Work order> Could you filter the material and copy every line where the word "JavaScript" occurs?

##### Task input

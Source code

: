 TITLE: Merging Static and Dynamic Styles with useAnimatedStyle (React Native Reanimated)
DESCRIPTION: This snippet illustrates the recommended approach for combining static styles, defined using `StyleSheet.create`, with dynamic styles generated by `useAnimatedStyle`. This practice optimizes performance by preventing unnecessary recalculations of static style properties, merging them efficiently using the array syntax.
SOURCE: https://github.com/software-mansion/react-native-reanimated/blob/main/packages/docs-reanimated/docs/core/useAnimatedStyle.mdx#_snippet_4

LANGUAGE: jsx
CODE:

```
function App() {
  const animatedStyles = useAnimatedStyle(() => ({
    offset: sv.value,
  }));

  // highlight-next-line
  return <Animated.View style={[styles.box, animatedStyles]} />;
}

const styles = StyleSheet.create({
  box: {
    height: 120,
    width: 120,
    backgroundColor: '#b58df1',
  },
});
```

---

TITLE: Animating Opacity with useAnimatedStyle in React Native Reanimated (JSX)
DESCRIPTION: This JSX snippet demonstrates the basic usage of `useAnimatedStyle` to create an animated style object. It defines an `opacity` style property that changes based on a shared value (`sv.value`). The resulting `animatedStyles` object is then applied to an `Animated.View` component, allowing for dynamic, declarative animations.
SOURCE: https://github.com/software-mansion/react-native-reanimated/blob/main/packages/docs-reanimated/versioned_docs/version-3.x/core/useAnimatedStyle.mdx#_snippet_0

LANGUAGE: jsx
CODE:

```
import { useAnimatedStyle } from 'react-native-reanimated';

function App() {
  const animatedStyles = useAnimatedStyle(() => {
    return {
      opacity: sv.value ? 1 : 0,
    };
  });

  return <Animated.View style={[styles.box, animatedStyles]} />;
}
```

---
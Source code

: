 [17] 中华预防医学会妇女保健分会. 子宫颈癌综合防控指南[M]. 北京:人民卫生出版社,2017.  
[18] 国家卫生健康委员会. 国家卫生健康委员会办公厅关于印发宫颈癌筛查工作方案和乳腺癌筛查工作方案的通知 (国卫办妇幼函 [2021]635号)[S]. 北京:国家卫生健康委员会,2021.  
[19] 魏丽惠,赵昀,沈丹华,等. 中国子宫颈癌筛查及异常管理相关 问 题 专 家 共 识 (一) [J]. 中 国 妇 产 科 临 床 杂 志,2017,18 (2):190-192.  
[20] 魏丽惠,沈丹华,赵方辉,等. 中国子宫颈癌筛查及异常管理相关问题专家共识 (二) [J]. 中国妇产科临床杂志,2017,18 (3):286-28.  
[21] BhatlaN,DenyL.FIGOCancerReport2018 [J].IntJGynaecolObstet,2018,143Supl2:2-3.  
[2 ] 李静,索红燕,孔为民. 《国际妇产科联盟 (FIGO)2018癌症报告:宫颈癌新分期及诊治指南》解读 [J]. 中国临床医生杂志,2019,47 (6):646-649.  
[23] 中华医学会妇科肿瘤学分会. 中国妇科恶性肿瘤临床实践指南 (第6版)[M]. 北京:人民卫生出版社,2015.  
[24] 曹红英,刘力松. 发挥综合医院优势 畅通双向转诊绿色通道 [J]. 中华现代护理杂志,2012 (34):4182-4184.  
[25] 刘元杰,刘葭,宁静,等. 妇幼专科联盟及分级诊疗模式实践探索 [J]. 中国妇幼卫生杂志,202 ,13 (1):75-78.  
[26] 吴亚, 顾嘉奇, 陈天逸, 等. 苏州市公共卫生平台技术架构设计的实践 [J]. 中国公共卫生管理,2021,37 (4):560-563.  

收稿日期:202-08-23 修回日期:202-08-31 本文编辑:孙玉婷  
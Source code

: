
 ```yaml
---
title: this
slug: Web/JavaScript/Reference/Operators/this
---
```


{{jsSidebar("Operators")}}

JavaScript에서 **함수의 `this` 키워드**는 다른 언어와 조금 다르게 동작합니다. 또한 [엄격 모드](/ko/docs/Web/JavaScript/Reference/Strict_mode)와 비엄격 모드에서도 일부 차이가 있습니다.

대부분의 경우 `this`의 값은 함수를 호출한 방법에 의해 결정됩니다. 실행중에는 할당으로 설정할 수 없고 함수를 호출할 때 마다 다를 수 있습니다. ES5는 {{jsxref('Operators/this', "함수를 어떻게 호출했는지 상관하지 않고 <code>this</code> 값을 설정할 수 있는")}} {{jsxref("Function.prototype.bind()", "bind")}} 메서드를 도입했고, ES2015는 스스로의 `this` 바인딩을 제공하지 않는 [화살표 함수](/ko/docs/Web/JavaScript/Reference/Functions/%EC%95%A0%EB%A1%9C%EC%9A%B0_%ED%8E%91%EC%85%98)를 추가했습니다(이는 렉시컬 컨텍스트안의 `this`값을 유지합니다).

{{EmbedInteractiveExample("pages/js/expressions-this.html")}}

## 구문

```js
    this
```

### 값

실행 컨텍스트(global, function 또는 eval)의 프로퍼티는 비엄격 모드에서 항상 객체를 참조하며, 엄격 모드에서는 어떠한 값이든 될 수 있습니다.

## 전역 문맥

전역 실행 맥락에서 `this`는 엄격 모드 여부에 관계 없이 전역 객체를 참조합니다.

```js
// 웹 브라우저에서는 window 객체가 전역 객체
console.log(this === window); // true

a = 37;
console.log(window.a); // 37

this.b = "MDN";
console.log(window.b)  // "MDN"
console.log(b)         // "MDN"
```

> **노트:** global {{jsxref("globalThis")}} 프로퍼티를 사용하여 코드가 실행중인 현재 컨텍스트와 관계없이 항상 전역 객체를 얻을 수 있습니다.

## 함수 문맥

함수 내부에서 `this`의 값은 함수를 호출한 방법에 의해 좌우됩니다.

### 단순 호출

##########

Answer section>
slug: Web/JavaScript/Reference/Operators/this
JavaScript에서 **함수의 `this` 키워드**는 다른 언어와 조금 다르게 동작합니다. 또한 [엄격 모드](/ko/docs/Web/JavaScript/Reference/Strict_mode)와 비엄격 모드에서도 일부 차이가 있습니다.
대부분의 경우 `this`의 값은 함수를 호출한 방법에 의해 결정됩니다. 실행중에는 할당으로 설정할 수 없고 함수를 호출할 때 마다 다를 수 있습니다. ES5는 {{jsxref('Operators/this', "함수를 어떻게 호출했는지 상관하지 않고 <code>this</code> 값을 설정할 수 있는")}} {{jsxref("Function.prototype.bind()", "bind")}} 메서드를 도입했고, ES2015는 스스로의 `this` 바인딩을 제공하지 않는 [화살표 함수](/ko/docs/Web/JavaScript/Reference/Functions/%EC%95%A0%EB%A1%9C%EC%9A%B0_%ED%8E%91%EC%85%98)를 추가했습니다(이는 렉시컬 컨텍스트안의 `this`값을 유지합니다).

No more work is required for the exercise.